In dem durch das Bundesministerium für Bildung und Forschung geförderten Verbund wurde unter anderem untersucht, wie sich eine frühe Therapie von Betroffenen auf den weiteren Krankheitsverlauf auswirkt. Erstmalig wurden bundesweit vier Früherkennungszentren gegründet und betroffene Menschen für zwei große Studien untersucht. Es zeigte sich, dass eine verhaltenstherapeutische Behandlung von Risikopatienten zu einem frühen Zeitpunkt Übergänge von einer leichten zu einer schweren psychotischen Störung in vielen Fällen erfolgreich verhindern konnte. In anderen Fällen konnte die frühe Therapie die bereits bestehende Symptomatik abmildern. Den Wissenschaftlern gelang ein Meilenstein in der psychiatrischen Früherkennung. „Psychiater werden ja oftmals als reine Pillenverschreiber verschrien“, sagt Gaebel, „und das geschieht zu Unrecht.“ So bestehe die Therapie schizophrener Erkrankungen immer aus mehreren Bausteinen mit medikamentösen und psychotherapeutischen Behandlungsmethoden und Hilfen zur Wiedereingliederung in ein möglichst normales Leben. Hierzu habe eine Untersuchung des Kompetenznetzes Schizophrenie gezeigt, dass selbst nach einjährigem stabilen Krankheitsverlauf unter antipsychotischer Medikation, diese Medikamente nicht einfach abgesetzt werden können.

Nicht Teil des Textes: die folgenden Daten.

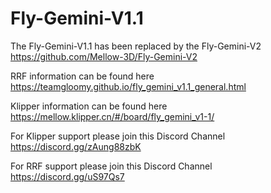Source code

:# Fly-Gemini-V1.1

The Fly-Gemini-V1.1 has been replaced by the Fly-Gemini-V2 https://github.com/Mellow-3D/Fly-Gemini-V2

RRF information can be found here https://teamgloomy.github.io/fly_gemini_v1.1_general.html

Klipper information can be found here https://mellow.klipper.cn/#/board/fly_gemini_v1-1/

For Klipper support please join this Discord Channel https://discord.gg/zAung88zbK

For RRF support please join this Discord Channel https://discord.gg/uS97Qs7
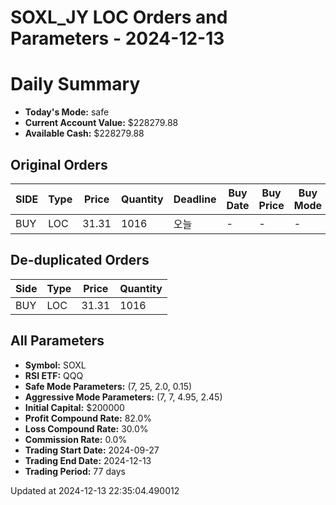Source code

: # SOXL_JY LOC Orders and Parameters - 2024-12-13

# Daily Summary

- **Today's Mode:** safe
- **Current Account Value:** $228279.88
- **Available Cash:** $228279.88

## Original Orders

| SIDE | Type | Price | Quantity | Deadline | Buy Date | Buy Price | Buy Mode |
|------|------|-------|----------|----------|----------|-----------|----------|
| BUY | LOC | 31.31 | 1016 | 오늘 | - | - | - |

## De-duplicated Orders

| Side | Type | Price | Quantity |
|------|------|-------|----------|
| BUY | LOC | 31.31 | 1016 |

## All Parameters

- **Symbol:** SOXL
- **RSI ETF:** QQQ
- **Safe Mode Parameters:** (7, 25, 2.0, 0.15)
- **Aggressive Mode Parameters:** (7, 7, 4.95, 2.45)
- **Initial Capital:** $200000
- **Profit Compound Rate:** 82.0%
- **Loss Compound Rate:** 30.0%
- **Commission Rate:** 0.0%
- **Trading Start Date:** 2024-09-27
- **Trading End Date:** 2024-12-13
- **Trading Period:** 77 days

Updated at 2024-12-13 22:35:04.490012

Eine weitere Schwierigkeit ist es, Ersterkrankte in der Therapie zu halten. Vielfach hoffen die Betroffenen, dass ihre Schizophrenie ein einmaliger Fall bleibt und brechen die Therapie ab. Tatsächlich erkranken nur 25 Prozent der Menschen einmalig an einer Schizophrenie, die Mehrheit ist von weiteren Episoden nicht gefeit. „In anderen Ländern wie in Großbritannien gibt es für diese Menschen spezielle Behandlungsangebote“, berichtet Professor Wolfgang Wölwer, Leiter der Netzwerkzentrale des Kompetenznetzes. „Die Ersterkrankten werden hier zunächst behandelt und dann auch fortlaufend betreut, etwa in regelmäßigen Sprechstunden. Dabei werden auch die Familien stärker mit eingebunden, ein Ansprechpartner kümmert sich kontinuierlich um den Erkrankten. „Es zeigt sich in diesen Ländern, dass man so die Menschen besser erreicht“, berichtet Wölwer, außerdem sei es auch ein gesundheitsökonomischer Nutzen. „Es hilft Kosten zu sparen – durch die viele Rückfälle, die so vermieden werden.“ Die Aktiven des Kompetenznetzes arbeiten schon an einem passenden Konzept für Deutschland.